GigaOm, Ryan Lawler
Here's yet another reason to kill the set-top box as we know it: The boxes consumers use to control their cable TV subscriptions and record shows to their DVRs are incredibly wasteful, costing U.S. residents more than $3 billion annually in energy bills, according to a recent study by the Natural Resources Defense Council. More importantly, about two-thirds of those energy costs come at times when no one is even watching TV or using the devices.
Here are some key stats from the study:
- There are 160 million set-top boxes in U.S. homes, or one for every two residents.
- In 2010, those set-top boxes consumed about 27 billion kilowatt-hours of electricity, which is the equivalent of the annual output of nine average (500 MW) coal-fired power plants.
- The electricity required to operate all U.S. boxes is equal to the annual household electricity consumption of the entire state of Maryland.

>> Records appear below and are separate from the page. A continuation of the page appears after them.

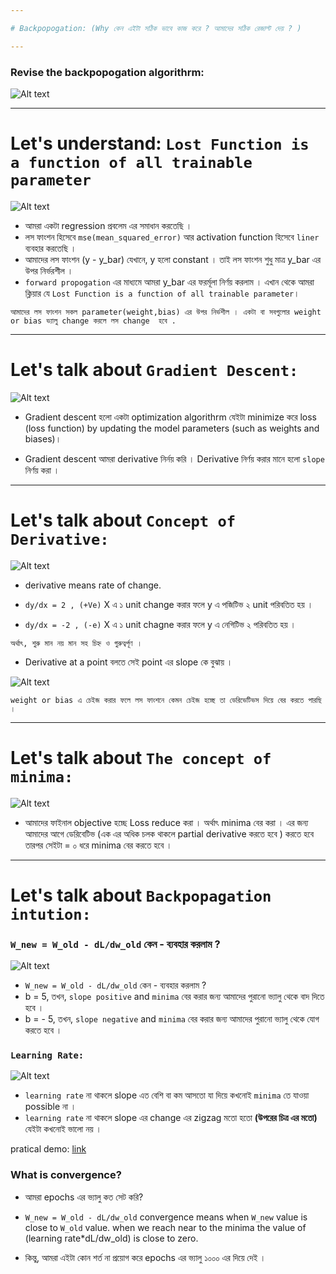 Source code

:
 ```yaml
---

# Backpopogation: (Why কেন এইটা সঠিক ভাবে কাজ করে ? আমাদের সঠিক রেজাল্ট দেয় ? )

---
```


### Revise the backpopogation algorithrm:

![Alt text](image-102.png)


---

# Let's understand: `Lost Function is a function of all trainable parameter`

![Alt text](image-103.png)

- আমরা একটা regression প্রবলেম এর সমাধান করতেছি । 
- লস ফাংশন হিসেবে `mse(mean_squared_error)` আর activation function  হিসেবে `liner` ব্যবহার করতেছি । 
- আমাদের লস ফাংশন (y - y_bar) যেখানে, y হলো constant । তাই লস ফাংশন শুধু মাত্র y_bar এর উপর নির্ভরশীল । 
- `forward propogation` এর মাধ্যমে আমরা y_bar এর ফরর্মূলা নির্ণয় করলাম । এখান থেকে আমরা ক্লিয়ার যে `Lost Function is a function of all trainable parameter`। 

`আমাদের লস ফাংশন সকল parameter(weight,bias) এর উপর নির্ভশীল । একটা বা সবগুলোর weight or bias ভ্যালু change করলে লস change  হবে .`

---

# Let's talk about `Gradient Descent:`

![Alt text](image-104.png)

- Gradient descent হলো একটা optimization algorithrm যেইটা minimize করে loss (loss function) by updating the model parameters (such as weights and biases)।

- Gradient descent আমরা derivative নির্নয় করি । Derivative নির্ণয় করার মানে হলো `slope` নির্ণয় করা । 


---

# Let's talk about `Concept of Derivative:`

![Alt text](image-105.png)

- derivative means rate of change. 

- `dy/dx = 2 , (+Ve)` X এ ১ unit change করার ফলে y এ পজিটিভ ২ unit পরিবতিত হয় । 

- `dy/dx = -2 , (-e)` X এ ১ unit chagne করার ফলে y এ নেগিটিভ ২ পরিবতিত হয় । 

` অর্থাৎ, শুরু মান নয় মান সহ চিহ্ন ও গুরুত্বর্পূণ । `

- Derivative at a point বলতে সেই point এর slope কে বুঝায় । 

![Alt text](image-106.png)

`weight or bias এ চেইজ করার ফলে লস ফাংশনে কেমন চেইজ হচ্ছে তা ডেরিভেটিভস দিয়ে বের করতে পারছি । `

---

# Let's talk about `The concept of minima:`

![Alt text](image-107.png)

- আমাদের ফাইনাল objective হচ্ছে Loss reduce করা । অর্থাৎ minima বের করা । এর জন্য আমাদের আগে ডেরিবেটিভ     (এক এর অধিক চলক থাকলে  partial derivative করতে হবে ) করতে হবে তারপর সেইটা = ০ ধরে minima বের করতে হবে । 

---

# Let's talk about ` Backpopagation intution: `


### `W_new = W_old - dL/dw_old` কেন - ব্যবহার করলাম ? 

![Alt text](image-108.png)

- `W_new = W_old - dL/dw_old` কেন - ব্যবহার করলাম ? 
- b = 5, তখন, `slope positive` and `minima` বের করার জন্য আমাদের পুরানো ভ্যালু থেকে বাদ দিতে হবে । 
- b = - 5, তখন, `slope negative` and `minima` বের করার জন্য আমাদের পুরানো ভ্যালু থেকে যোগ করতে হবে । 


### `Learning Rate:`

![Alt text](image-109.png)

- `learning rate` না থাকলে slope এত বেশি  বা কম আসতো যা দিয়ে কখনোই `minima` তে যাওয়া possible না । 
- `learning rate` না থাকলে slope এর change এর zigzag মতো হতো  **(উপরের চিত্র এর মতো)**  যেইটা কখনোই ভালো নয় । 

pratical demo: [link](https://developers.google.com/machine-learning/crash-course/fitter/graph)


### What is convergence?

- আমরা epochs এর ভ্যালু কত সেট করি? 

- `W_new = W_old - dL/dw_old` convergence means when `W_new` value is close to `W_old` value. when we reach near to the minima the value of (learning rate*dL/dw_old) is close to zero.

- কিন্তু, আমরা এইটা কোন শর্ত না প্রয়োগ করে epochs এর ভ্যালু ১০০০ এর দিয়ে দেই ।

- Set-top boxes cost U.S. households more than $3 billion each year to operate, with about $2 billion of that being spent on operations when no one is at home or watching TV.
- Unless the industry deploys more energy-efficient designs, the cost of powering these devices will increase by $3.5 billion per year by 2020.
Due to the rapid adoption of DVR usage in the home, the amount of energy consumed by these devices has grown rapidly. DVRs use about 40% more energy than typical HD TV set-top boxes, and they've become a lot more popular in recent years, with more than 40% of U.S. households having at least one of them.